(Saved data entries)
########################################
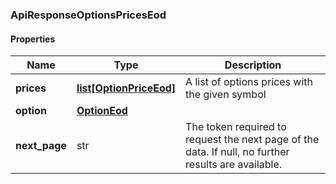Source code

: 

[//]: # (CLASS:ApiResponseOptionsPricesEod)

[//]: # (KIND:object)

### ApiResponseOptionsPricesEod

#### Properties

[//]: # (START_DEFINITION)

Name | Type | Description
------------ | ------------- | -------------
**prices** | [**list[OptionPriceEod]**](OptionPriceEod.md) | A list of options prices with the given symbol &nbsp;
**option** | [**OptionEod**](OptionEod.md) |  &nbsp;
**next_page** | str | The token required to request the next page of the data. If null, no further results are available. &nbsp;

[//]: # (END_DEFINITION)


[//]: # (CONTAINED_CLASS:OptionPriceEod)


[//]: # (CONTAINED_CLASS:OptionEod)



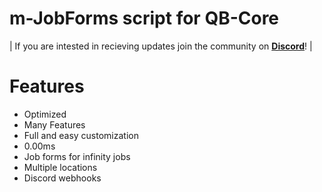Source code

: # m-JobForms script for QB-Core

| If you are intested in recieving updates join the community on **[Discord](https://discord.gg/marcinhu)**! |

# Features
- Optimized
- Many Features
- Full and easy customization
- 0.00ms
- Job forms for infinity jobs
- Multiple locations
- Discord webhooks
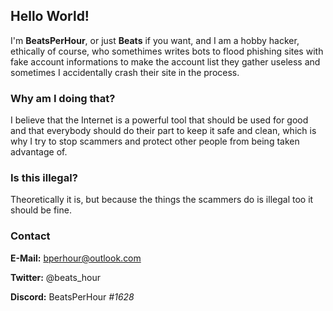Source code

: ## Hello World!
I'm __BeatsPerHour__, or just __Beats__ if you want, and I am a hobby hacker, ethically of course, who somethimes writes bots to flood phishing sites with fake account informations to make the account list they gather useless and sometimes I accidentally crash their site in the process.

### Why am I doing that?

I believe that the Internet is a powerful tool that should be used for good and that everybody should do their part to keep it safe and clean, which is why I try to stop scammers and protect other people from being taken advantage of.

### Is this illegal?

Theoretically it is, but because the things the scammers do is illegal too it should be fine.

### Contact

__E-Mail:__ bperhour@outlook.com

__Twitter:__ @beats_hour

__Discord:__ BeatsPerHour *#1628*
########################################
— Try it —
Go to the line holding "### Contact" in the entries above and return it, along with every line after it, exactly as written.

— Written solution —
### Contact

__E-Mail:__ bperhour@outlook.com

__Twitter:__ @beats_hour

__Discord:__ BeatsPerHour *#1628*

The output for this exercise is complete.